Crawfish farmers and wild fishers are navigating one of the worst seasons for seafood crops ever after a summer drought led to low crawfish numbers. Farmers are hoping for a bail-out from the federal government but, for some, that help hasn’t come quickly enough.
Stelly has been crawfish farming his entire life, and he said this is the worst season he’s ever seen. Inflation has already hit his farm hard, with the price of labor and bait increasing. His only silver lining is that he plans to pass the farm along to his daughter, and he’s glad this happened before she takes over.
“As hard as it is to take this type of hit, I’m just glad that it’s happening to me after I’ve been in business for a few years and not happening to her in her first year of trying to get in business on her own,” he said.
Consumers are also feeling the squeeze from the drought through high prices at fish markets, with live crawfish costing around $7 a pound. Prices are slowly going down as the season nears its end, but rates across the region are still higher than the usual average.
Stelly said last year’s drought also made farming costs even higher after he had to flood his fields much more than he normally would. The drought and extreme heat also killed a good portion of crawfish crops. Mark Shirley, an extension agent with Louisiana State University AgCenter, said the ground became so dry the crawfish couldn’t breathe.
“There was no moisture to keep the gills working and they just died,” Shirley said. “Probably 90% or more of the crawfish died in their burrows during the summertime.”
On top of this season’s losses, farmers have the added expense of paying to replace the crawfish needed for breeding for next year. Mike Strain, Louisiana’s Department of Agriculture and Forestries commissioner, said this drought will cost the industry upwards of $140 million this year.
“Some of the farmers quit fishing completely because there are no crawfish,” Strain said.
Strain, as well as some Louisiana lawmakers, reached out to the U.S. Department of Agriculture for help. Through the Emergency Livestock Assistance Program, farmers could receive payments to cover debts and farming expenses, which Strain said would provide much-needed relief.

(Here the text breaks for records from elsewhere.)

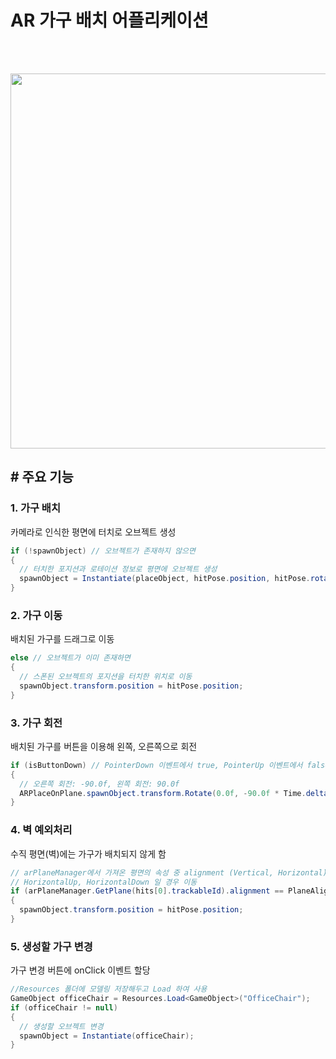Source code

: # AR 가구 배치 어플리케이션
<br><br>

<img src="https://user-images.githubusercontent.com/86781939/169832565-fd7c5f08-5d6b-47cd-b8cc-f42214c66474.png"  width="800" height="600" >

## # 주요 기능

### 1. 가구 배치
카메라로 인식한 평면에 터치로 오브젝트 생성
```cs
if (!spawnObject) // 오브젝트가 존재하지 않으면
{
  // 터치한 포지션과 로테이션 정보로 평면에 오브젝트 생성
  spawnObject = Instantiate(placeObject, hitPose.position, hitPose.rotation);
}
```

### 2. 가구 이동
배치된 가구를 드래그로 이동
```cs
else // 오브젝트가 이미 존재하면
{
  // 스폰된 오브젝트의 포지션을 터치한 위치로 이동
  spawnObject.transform.position = hitPose.position;
}
```

### 3. 가구 회전
배치된 가구를 버튼을 이용해 왼쪽, 오른쪽으로 회전
```cs
if (isButtonDown) // PointerDown 이벤트에서 true, PointerUp 이벤트에서 false
{
  // 오른쪽 회전: -90.0f, 왼쪽 회전: 90.0f
  ARPlaceOnPlane.spawnObject.transform.Rotate(0.0f, -90.0f * Time.deltaTime, 0.0f);
}
```

### 4. 벽 예외처리
수직 평면(벽)에는 가구가 배치되지 않게 함
```cs
// arPlaneManager에서 가져온 평면의 속성 중 alignment (Vertical, Horizontal) 구분
// HorizontalUp, HorizontalDown 일 경우 이동 
if (arPlaneManager.GetPlane(hits[0].trackableId).alignment == PlaneAlignment.HorizontalUp || arPlaneManager.GetPlane(hits[0].trackableId).alignment == PlaneAlignment.HorizontalDown)
{
  spawnObject.transform.position = hitPose.position;
}
```
### 5. 생성할 가구 변경
가구 변경 버튼에 onClick 이벤트 할당
```cs
//Resources 폴더에 모델링 저장해두고 Load 하여 사용
GameObject officeChair = Resources.Load<GameObject>("OfficeChair");
if (officeChair != null)
{
  // 생성할 오브젝트 변경
  spawnObject = Instantiate(officeChair);
}
```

“Many of them cannot get another crop loan because they were not able to pay off last year’s crop loan,” he said. “They desperately need those dollars.”

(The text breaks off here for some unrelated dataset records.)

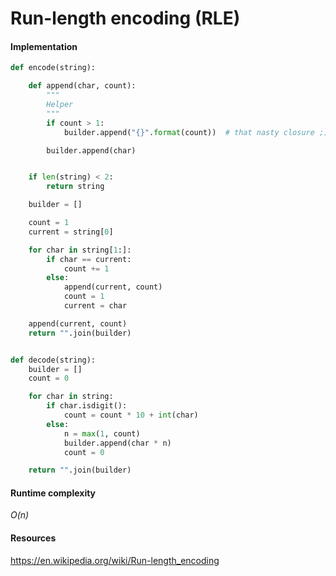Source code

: # Run-length encoding (RLE)

#### Implementation

```python
def encode(string):

    def append(char, count):
        """
        Helper
        """
        if count > 1:
            builder.append("{}".format(count))  # that nasty closure ;)

        builder.append(char)


    if len(string) < 2:
        return string

    builder = []

    count = 1
    current = string[0]

    for char in string[1:]:
        if char == current:
            count += 1
        else:
            append(current, count)
            count = 1
            current = char

    append(current, count)
    return "".join(builder)


def decode(string):
    builder = []
    count = 0

    for char in string:
        if char.isdigit():
            count = count * 10 + int(char)
        else:
            n = max(1, count)
            builder.append(char * n)
            count = 0

    return "".join(builder)
```

#### Runtime complexity

*O(n)*

#### Resources

https://en.wikipedia.org/wiki/Run-length_encoding
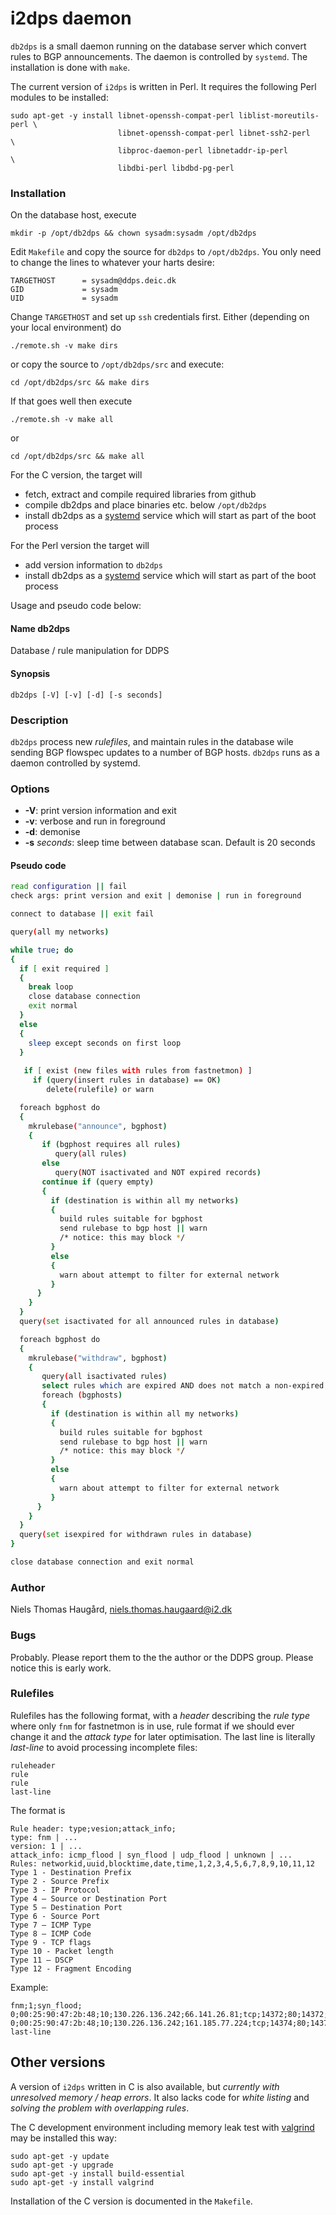 
# i2dps daemon

``db2dps`` is a small daemon running on the database server which convert
rules to BGP announcements. The daemon is controlled by `systemd`.  The
installation is done with ``make``.

The current version of ``i2dps`` is written in Perl. It requires the following
Perl modules to be installed:

    sudo apt-get -y	install libnet-openssh-compat-perl liblist-moreutils-perl \
                            libnet-openssh-compat-perl libnet-ssh2-perl       \
                            libproc-daemon-perl libnetaddr-ip-perl            \
                            libdbi-perl libdbd-pg-perl

### Installation

On the database host, execute

	mkdir -p /opt/db2dps && chown sysadm:sysadm /opt/db2dps

Edit ``Makefile`` and copy the source for ``db2dps`` to ``/opt/db2dps``. You only
need to change the lines to whatever your harts desire:

	TARGETHOST      = sysadm@ddps.deic.dk
	GID             = sysadm
	UID             = sysadm

Change ``TARGETHOST`` and set up ``ssh`` credentials first. Either (depending
on your local environment) do

	./remote.sh -v make dirs

or copy the source to ``/opt/db2dps/src`` and execute:

	cd /opt/db2dps/src && make dirs

If that goes well then execute

	./remote.sh -v make all

or

	cd /opt/db2dps/src && make all

For the C version, the target will

  - fetch, extract and compile required libraries from github
  - compile db2dps and place binaries etc. below ``/opt/db2dps``
  - install db2dps as a [systemd](https://en.wikipedia.org/wiki/Systemd) service which
    will start as part of the boot process

For the Perl version the target will

  - add version information to ``db2dps``
  - install db2dps as a [systemd](https://en.wikipedia.org/wiki/Systemd) service which
    will start as part of the boot process

Usage and pseudo code below:

<!-- make md begin cd ../src/; make md -->
#### Name db2dps

 Database / rule manipulation for DDPS

#### Synopsis
 
  ``db2dps [-V] [-v] [-d] [-s seconds]``
 
### Description

 ``db2dps`` process new _rulefiles_, and maintain rules in the database wile
 sending BGP flowspec updates to a number of BGP hosts. ``db2dps`` runs as
 a daemon controlled by systemd.

### Options

   - **-V**: print version information and exit
   - **-v**: verbose and run in foreground
   - **-d**: demonise
   - **-s** _seconds_: sleep time between database scan. Default is 20 seconds

#### Pseudo code
 
 ```bash
 read configuration || fail
 check args: print version and exit | demonise | run in foreground
 
 connect to database || exit fail
 
 query(all my networks)
 
 while true; do
 {
   if [ exit required ]
   {
     break loop
     close database connection
     exit normal
   }
   else
   {
     sleep except seconds on first loop
   }
  
    if [ exist (new files with rules from fastnetmon) ]
      if (query(insert rules in database) == OK)
         delete(rulefile) or warn
 
   foreach bgphost do
   {
     mkrulebase("announce", bgphost)
     {
        if (bgphost requires all rules)
           query(all rules)
        else
           query(NOT isactivated and NOT expired records)
        continue if (query empty)
        {
          if (destination is within all my networks)
          {
            build rules suitable for bgphost
            send rulebase to bgp host || warn
            /* notice: this may block */
          }
          else
          {
            warn about attempt to filter for external network
          }
       }
     }
   }
   query(set isactivated for all announced rules in database)
 
   foreach bgphost do
   {
     mkrulebase("withdraw", bgphost)
     {
        query(all isactivated rules)
        select rules which are expired AND does not match a non-expired rule
        foreach (bgphosts)
        {
          if (destination is within all my networks)
          {
            build rules suitable for bgphost
            send rulebase to bgp host || warn
            /* notice: this may block */
          }
          else
          {
            warn about attempt to filter for external network
          }
       }
     }
   }
   query(set isexpired for withdrawn rules in database)
 }
 
 close database connection and exit normal
 ```

### Author

 Niels Thomas Haugård, niels.thomas.haugaard@i2.dk

### Bugs

 Probably. Please report them to the the author or the DDPS group. Please
 notice this is early work.


<!-- make md end   -->

### Rulefiles

Rulefiles has the following format, with a _header_ describing the _rule type_
where only `fnm` for fastnetmon is in use, rule format if we should ever change it
and the _attack type_ for later optimisation. The last line is literally _last-line_
to avoid processing incomplete files:

	ruleheader
	rule
	rule
	last-line

The format is

	Rule header: type;vesion;attack_info;
	type: fnm | ...
	version: 1 | ...
	attack_info: icmp_flood | syn_flood | udp_flood | unknown | ...
	Rules: networkid,uuid,blocktime,date,time,1,2,3,4,5,6,7,8,9,10,11,12
	Type 1 - Destination Prefix
	Type 2 - Source Prefix
	Type 3 - IP Protocol
	Type 4 – Source or Destination Port
	Type 5 – Destination Port
	Type 6 - Source Port
	Type 7 – ICMP Type
	Type 8 – ICMP Code
	Type 9 - TCP flags
	Type 10 - Packet length
	Type 11 – DSCP
	Type 12 - Fragment Encoding

Example:

	fnm;1;syn_flood;
	0;00:25:90:47:2b:48;10;130.226.136.242;66.141.26.81;tcp;14372;80;14372;0;0;syn;60;63;0;0
	0;00:25:90:47:2b:48;10;130.226.136.242;161.185.77.224;tcp;14374;80;14374;0;0;syn;60;63;0;0
	last-line

## Other versions
A version of ``i2dps`` written in C is also available, but
_currently with unresolved memory / heap errors_. It also lacks code for
_white listing_ and _solving the problem with overlapping rules_.

The C development environment including memory leak test with
[valgrind](http://valgrind.org) may be installed this way:

    sudo apt-get -y update
    sudo apt-get -y upgrade
    sudo apt-get -y install build-essential
    sudo apt-get -y install valgrind

Installation of the C version is documented in the ``Makefile``.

Louisiana Gov. Jeff Landry even made a disaster declaration to speed up the process, but some in the industry will still be left out of the assistance.
Jody Meche, a third-generation fisherman living near the Atchafalaya Basin in South Louisiana, has been trapping wild crawfish for over 30 years. But he’s not eligible for that federal relief because he fishes for crawfish and resells them rather than farms them.
“We don’t ever get any help from the government,” Meche said.
He said Basin water levels have been declining for the past few decades, which means less habitat for the crawfish. He’s had to figure out each slow season on his own.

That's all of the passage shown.